SUPPLIED RECORDS ::
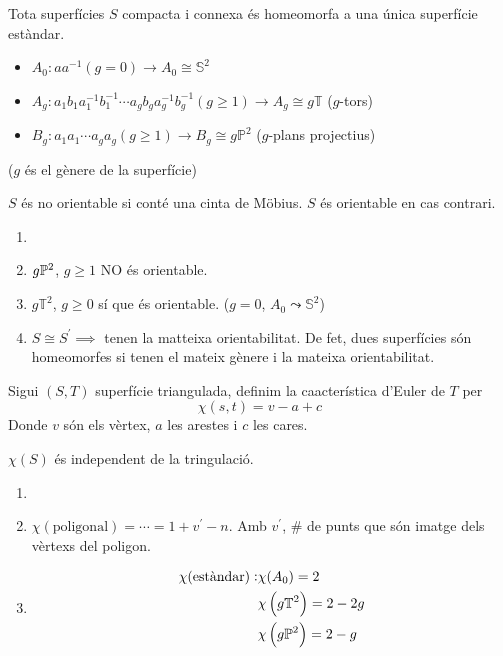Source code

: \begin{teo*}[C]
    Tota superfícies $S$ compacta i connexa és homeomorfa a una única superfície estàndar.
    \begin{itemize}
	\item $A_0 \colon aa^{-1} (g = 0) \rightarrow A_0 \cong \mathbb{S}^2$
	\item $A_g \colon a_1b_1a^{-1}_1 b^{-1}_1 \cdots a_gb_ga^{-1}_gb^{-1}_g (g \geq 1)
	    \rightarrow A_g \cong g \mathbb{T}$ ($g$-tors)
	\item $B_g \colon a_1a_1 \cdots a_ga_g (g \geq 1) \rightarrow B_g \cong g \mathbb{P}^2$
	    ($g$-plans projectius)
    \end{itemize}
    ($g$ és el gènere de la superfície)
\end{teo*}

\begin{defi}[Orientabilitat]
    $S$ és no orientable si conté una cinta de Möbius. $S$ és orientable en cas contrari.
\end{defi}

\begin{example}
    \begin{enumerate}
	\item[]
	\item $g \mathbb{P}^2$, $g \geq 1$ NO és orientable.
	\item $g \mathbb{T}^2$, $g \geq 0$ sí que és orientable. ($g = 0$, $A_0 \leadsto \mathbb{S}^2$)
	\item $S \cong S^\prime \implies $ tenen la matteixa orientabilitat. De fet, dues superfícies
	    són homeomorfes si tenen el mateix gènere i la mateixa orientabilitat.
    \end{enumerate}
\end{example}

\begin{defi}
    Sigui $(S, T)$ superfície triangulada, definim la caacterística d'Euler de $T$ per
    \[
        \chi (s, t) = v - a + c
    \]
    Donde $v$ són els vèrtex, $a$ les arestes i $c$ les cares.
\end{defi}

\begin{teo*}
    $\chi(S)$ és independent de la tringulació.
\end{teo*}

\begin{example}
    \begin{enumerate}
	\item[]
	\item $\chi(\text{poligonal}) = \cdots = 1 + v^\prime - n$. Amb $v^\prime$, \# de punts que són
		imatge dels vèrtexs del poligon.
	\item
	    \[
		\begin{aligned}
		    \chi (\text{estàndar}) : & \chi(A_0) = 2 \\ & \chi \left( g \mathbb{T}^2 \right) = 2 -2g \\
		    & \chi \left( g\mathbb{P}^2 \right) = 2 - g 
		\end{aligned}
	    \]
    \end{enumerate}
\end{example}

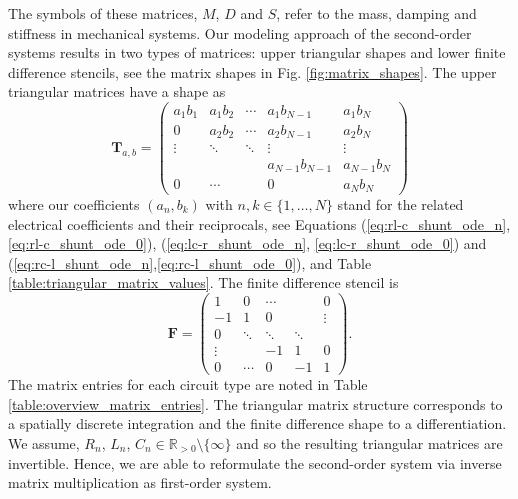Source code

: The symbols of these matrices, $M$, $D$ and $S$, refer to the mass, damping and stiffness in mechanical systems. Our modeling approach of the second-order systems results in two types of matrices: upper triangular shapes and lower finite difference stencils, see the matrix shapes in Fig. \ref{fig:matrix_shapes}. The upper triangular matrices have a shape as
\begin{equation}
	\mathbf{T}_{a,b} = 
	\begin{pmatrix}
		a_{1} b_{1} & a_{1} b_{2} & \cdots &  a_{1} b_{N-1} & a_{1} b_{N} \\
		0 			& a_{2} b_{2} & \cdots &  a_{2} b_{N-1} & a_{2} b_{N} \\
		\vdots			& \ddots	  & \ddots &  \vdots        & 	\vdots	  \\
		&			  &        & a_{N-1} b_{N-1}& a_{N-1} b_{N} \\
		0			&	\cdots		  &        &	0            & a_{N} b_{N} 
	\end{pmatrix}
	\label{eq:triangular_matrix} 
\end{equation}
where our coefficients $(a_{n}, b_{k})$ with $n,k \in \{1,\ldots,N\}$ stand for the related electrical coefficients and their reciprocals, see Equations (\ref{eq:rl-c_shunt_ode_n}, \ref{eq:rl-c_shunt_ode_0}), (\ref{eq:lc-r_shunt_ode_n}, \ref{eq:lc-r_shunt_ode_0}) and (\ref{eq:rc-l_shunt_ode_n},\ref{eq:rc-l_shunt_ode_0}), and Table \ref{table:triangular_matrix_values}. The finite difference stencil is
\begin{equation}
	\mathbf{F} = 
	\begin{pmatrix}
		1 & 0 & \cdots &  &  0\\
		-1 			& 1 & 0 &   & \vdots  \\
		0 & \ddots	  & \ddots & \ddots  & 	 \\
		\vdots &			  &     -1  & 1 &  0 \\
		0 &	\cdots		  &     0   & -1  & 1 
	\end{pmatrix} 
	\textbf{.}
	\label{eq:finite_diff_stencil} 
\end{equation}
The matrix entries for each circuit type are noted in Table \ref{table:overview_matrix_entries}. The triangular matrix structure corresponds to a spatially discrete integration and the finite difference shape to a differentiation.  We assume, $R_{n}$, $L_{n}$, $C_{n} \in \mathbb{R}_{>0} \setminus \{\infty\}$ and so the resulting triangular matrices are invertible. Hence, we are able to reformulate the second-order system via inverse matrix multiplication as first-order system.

--

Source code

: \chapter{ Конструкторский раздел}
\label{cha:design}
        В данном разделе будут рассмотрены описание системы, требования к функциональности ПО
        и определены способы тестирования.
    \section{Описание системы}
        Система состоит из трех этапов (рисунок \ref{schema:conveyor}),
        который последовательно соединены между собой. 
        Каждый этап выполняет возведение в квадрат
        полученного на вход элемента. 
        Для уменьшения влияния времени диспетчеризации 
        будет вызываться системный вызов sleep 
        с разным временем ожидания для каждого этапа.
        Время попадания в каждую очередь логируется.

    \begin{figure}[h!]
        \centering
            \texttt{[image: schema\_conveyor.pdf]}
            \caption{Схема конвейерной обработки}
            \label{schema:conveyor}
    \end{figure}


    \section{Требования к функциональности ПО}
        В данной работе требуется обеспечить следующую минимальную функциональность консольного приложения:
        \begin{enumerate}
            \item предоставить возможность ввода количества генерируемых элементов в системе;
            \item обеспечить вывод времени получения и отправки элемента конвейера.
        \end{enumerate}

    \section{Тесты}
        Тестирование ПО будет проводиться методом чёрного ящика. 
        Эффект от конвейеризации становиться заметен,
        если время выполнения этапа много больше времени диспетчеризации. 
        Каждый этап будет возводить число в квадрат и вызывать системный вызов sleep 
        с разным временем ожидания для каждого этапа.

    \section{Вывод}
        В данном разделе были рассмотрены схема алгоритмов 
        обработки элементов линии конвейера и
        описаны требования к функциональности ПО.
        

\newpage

ASSIGNMENT ::
Every line above in which the word "matrices" occurs is to be copied.

TASK RESPONSE ::
: The symbols of these matrices, $M$, $D$ and $S$, refer to the mass, damping and stiffness in mechanical systems. Our modeling approach of the second-order systems results in two types of matrices: upper triangular shapes and lower finite difference stencils, see the matrix shapes in Fig. \ref{fig:matrix_shapes}. The upper triangular matrices have a shape as
The matrix entries for each circuit type are noted in Table \ref{table:overview_matrix_entries}. The triangular matrix structure corresponds to a spatially discrete integration and the finite difference shape to a differentiation.  We assume, $R_{n}$, $L_{n}$, $C_{n} \in \mathbb{R}_{>0} \setminus \{\infty\}$ and so the resulting triangular matrices are invertible. Hence, we are able to reformulate the second-order system via inverse matrix multiplication as first-order system.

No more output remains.